Authors: Nikki Andrews
Tags: #mystery, #murder, #art
Sure enough, Sunny was already yanking cherry samples off the rug-covered wall, wrenching them as though they were epoxied rather than velcroed. She turned around just as Sue placed two new mats on top of the original discolored ones. “Oh. How interesting. I think I like that. What a difference they make!”
“If you’d like,” Sue offered, “I can unmount the print so the old mats aren’t so distracting. When we remount it, we’ll use acid-free tape, of course.”
“Do you always use acid-free tape?”
“We haven’t used acid in years,” Sue assured her. Ginny, who’d wandered off to answer the phone, choked to conceal her laughter at the double entendre.
An hour later, Sue sent Sunny out the door with a pile of mat samples and half a dozen frame corners, none of them cherry. She collapsed in one of the upholstered armchairs Ginny used to make customers feel at home. “I’m gonna kill her, Ginny,” she moaned. “I swear I’ll kill her. Right after I kill you for tossing her at me!”
Ginny laughed at Sue’s theatrics. “What was she talking about with those darned beach stones?”
“She wanted them glued to the frame. At least I convinced her I couldn’t dye them. Now she wants me to paint them to match the sails!” Sue rolled her eyes, then shut them and let her head fall back against the chair.
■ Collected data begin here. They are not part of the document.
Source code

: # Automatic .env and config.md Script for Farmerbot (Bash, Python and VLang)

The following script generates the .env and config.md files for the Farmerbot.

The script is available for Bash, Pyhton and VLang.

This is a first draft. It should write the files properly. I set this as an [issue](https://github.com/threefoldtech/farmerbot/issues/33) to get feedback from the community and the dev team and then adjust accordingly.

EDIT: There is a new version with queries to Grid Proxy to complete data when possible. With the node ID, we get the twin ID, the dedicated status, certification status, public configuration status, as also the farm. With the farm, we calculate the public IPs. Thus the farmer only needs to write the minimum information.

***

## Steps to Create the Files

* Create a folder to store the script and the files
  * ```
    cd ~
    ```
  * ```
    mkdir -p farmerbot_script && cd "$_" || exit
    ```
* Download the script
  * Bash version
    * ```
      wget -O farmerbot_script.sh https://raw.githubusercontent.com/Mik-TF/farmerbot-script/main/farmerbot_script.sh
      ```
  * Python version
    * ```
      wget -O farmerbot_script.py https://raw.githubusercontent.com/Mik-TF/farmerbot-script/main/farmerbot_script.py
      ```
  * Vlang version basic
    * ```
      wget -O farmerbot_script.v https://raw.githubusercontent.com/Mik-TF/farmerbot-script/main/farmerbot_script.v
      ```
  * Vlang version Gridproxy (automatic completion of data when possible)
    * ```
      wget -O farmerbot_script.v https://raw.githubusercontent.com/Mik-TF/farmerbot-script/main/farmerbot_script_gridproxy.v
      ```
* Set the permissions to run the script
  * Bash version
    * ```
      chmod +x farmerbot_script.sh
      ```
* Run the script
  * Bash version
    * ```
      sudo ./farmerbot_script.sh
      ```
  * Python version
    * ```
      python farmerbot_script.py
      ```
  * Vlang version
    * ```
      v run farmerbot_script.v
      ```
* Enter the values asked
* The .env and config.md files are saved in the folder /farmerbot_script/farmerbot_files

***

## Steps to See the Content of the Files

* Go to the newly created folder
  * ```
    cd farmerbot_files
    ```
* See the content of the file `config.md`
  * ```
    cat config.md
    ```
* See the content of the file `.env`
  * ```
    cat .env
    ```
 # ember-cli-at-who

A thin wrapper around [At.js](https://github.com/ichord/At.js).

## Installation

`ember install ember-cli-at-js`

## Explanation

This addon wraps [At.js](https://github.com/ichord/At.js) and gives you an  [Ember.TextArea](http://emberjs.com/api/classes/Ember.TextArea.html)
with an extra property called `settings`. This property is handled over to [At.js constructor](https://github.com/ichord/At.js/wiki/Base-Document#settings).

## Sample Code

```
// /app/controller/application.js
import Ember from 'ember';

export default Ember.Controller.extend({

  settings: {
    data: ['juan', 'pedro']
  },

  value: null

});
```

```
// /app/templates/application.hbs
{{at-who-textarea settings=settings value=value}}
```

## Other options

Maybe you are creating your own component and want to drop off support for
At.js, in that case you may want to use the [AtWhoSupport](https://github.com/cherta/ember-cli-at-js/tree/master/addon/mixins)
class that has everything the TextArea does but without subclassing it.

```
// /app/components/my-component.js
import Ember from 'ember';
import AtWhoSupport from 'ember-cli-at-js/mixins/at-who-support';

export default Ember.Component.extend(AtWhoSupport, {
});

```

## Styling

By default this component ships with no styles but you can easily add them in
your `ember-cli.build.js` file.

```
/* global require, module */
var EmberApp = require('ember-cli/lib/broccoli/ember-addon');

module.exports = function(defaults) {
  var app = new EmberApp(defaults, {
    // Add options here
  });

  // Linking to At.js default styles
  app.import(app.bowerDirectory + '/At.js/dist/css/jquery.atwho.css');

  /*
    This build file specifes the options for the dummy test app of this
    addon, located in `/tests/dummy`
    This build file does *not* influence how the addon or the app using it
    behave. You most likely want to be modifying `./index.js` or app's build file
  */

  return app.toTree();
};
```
“We’ve got to think of something else.” Ginny looked worried. “I can’t let her get away with something like that. It’ll look horrible.”
“Can’t look any worse than it already does,” Sue murmured, her eyes still closed.
Ginny agreed. “Don’t worry about it, Sue. You know she’ll be back in a week with some other crazy idea.”
Sue sighed and looked at the clock. “Looks like I’d better go get some work done, but I do want to hear more about Jerry Berger when you have time.”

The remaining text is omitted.